Un logro de la puesta en escena reside en su capacidad para integrar las coreografías de Andreas Heise; otro, en los ambientes creados por las escenografías de Raimond Orfeo Voigt magníficamente iluminadas por Olaf Winter. Loy aprovecha para duplicar aspectos de la acción con siete bailarines y varios figurantes que forman el servicio de la casa de Larina. Con ellos y el coro compone escenas espectaculares y abarrotadas, como el vals del segundo acto, que fue uno de los momentos más brillantes de la noche. Y la pared blanca le permite, en la segunda parte, intensificar la psicología de los personajes, hasta convertir la escena final de la ópera en otro de los momentos estelares de la producción.
El reparto vocal fue compacto y tuvo un alto nivel actoral. El barítono noruego Audun Iversen resultó interesante como un Onegin capaz de plasmar vocalmente la degeneración de su personaje. La soprano rusa Svetlana Aksenova brilló como Tatiana en la famosa escena de la carta con una exquisita musicalidad, a pesar de apretar algo los agudos, y una admirable entrega actoral. El tenor ruso Alexey Neklyudov se llevó la mayor ovación de la noche por su magnífica aria de Lenski con refinadas dinámicas y un buen manejo de la media voz. También recibieron el beneplácito del público el bajo-barítono inglés Sam Carl y el tenor bilbaíno Mikeldi Atxalandabaso. El primero sumó Zaretsky al Príncipe Gremin y manejó con seguridad las casi dos octavas de tesitura de su famosa aria del tercer acto; el segundo cantó con maestría las divertidas couplets de Monsieur Triquet. Bien la mezzo rusa Victoria Karkacheva como Olga y la rumana Liliana Nikiteanu como Larina, y admirable el personaje de Elena Zilio como nodriza Filipievna.
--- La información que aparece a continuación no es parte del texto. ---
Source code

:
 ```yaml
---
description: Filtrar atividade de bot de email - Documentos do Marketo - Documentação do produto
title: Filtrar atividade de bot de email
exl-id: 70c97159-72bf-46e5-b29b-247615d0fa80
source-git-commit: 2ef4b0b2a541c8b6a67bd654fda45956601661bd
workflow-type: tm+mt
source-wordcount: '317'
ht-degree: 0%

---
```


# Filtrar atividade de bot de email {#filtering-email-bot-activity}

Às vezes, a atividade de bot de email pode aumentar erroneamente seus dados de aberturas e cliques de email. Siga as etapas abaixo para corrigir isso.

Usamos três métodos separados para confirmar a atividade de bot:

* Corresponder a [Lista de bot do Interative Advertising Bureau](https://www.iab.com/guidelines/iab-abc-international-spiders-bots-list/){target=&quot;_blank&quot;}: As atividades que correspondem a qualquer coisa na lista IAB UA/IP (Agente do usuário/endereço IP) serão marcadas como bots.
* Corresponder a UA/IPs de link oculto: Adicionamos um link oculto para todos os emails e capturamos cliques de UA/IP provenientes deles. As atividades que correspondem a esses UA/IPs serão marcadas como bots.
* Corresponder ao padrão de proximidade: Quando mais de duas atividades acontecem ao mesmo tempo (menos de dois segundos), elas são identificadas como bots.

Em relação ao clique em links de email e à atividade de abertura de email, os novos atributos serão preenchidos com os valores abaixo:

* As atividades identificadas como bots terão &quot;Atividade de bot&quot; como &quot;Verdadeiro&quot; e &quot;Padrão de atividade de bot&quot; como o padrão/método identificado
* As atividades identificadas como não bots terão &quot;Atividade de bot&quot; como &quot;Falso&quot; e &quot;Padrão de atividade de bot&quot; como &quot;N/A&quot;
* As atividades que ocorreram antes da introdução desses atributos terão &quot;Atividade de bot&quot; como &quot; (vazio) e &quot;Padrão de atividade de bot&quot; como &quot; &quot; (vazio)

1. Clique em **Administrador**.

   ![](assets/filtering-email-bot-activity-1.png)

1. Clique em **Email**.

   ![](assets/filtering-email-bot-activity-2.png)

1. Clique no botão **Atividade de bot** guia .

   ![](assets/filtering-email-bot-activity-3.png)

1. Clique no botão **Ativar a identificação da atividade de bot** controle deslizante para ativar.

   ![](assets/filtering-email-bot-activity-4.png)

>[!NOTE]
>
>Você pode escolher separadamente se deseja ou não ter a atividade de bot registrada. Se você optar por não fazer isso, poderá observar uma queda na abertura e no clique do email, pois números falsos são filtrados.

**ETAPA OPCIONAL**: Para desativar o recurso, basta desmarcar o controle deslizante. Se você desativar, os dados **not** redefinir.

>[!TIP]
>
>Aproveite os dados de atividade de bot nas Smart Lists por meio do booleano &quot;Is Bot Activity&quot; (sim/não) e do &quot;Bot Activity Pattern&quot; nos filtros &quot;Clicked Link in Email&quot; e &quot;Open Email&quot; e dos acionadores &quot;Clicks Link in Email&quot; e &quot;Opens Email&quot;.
El director Josep Pons hizo un gran trabajo desde el foso al frente del Coro y Orquesta Sinfónica del Gran Teatre del Liceu, aunque también demostró que Chaikovski no es su especialidad. Aseguró la claridad de los planos sonoros en el acompañamiento, brilló en algunas danzas (como en el referido vals) y manejó con maestría el rubato, pero su versión de la ópera resultó en general fría, sin encanto, poco intimista y muchas veces epidérmica. El Coro del Gran Teatre del Liceu tuvo una buena actuación, aunque destacó más la sección masculina que la femenina, como quedó patente en el irregular coro de campesinas que abrió el tercer cuadro del primer acto. Y la Orquesta de la casa lució bellos solos en la madera, una cuerda compacta, aunque también algunas imprecisiones de empaste y afinación. Un buen retorno de Eugene Onegin al Liceo, tras 25 años de ausencia, el mismo teatro donde tuvo su estreno en España, a comienzos de 1955.
Eugene Onegin
Música de Piotr Ilich Chaikovski. Liliana Nikiteanu (mezzosoprano), Svetlana Aksenova (soprano), Victoria Karkacheva (mezzosoprano), Elena Zilio (mezzosoprano), Audun Iversen (barítono), Alexey Neklyudov (tenor), Sam Carl (bajo-barítono), Josep Ramón Olivé (barítono), Mikeldi Atxalandabaso (tenor). Coro y Orquesta Sinfónica del Gran Teatre del Liceu. Dirección musical: Josep Pons. Dirección de escena: Christof Loy. Gran Teatro del Liceo, 27 de septiembre. Hasta el 8 de octubre.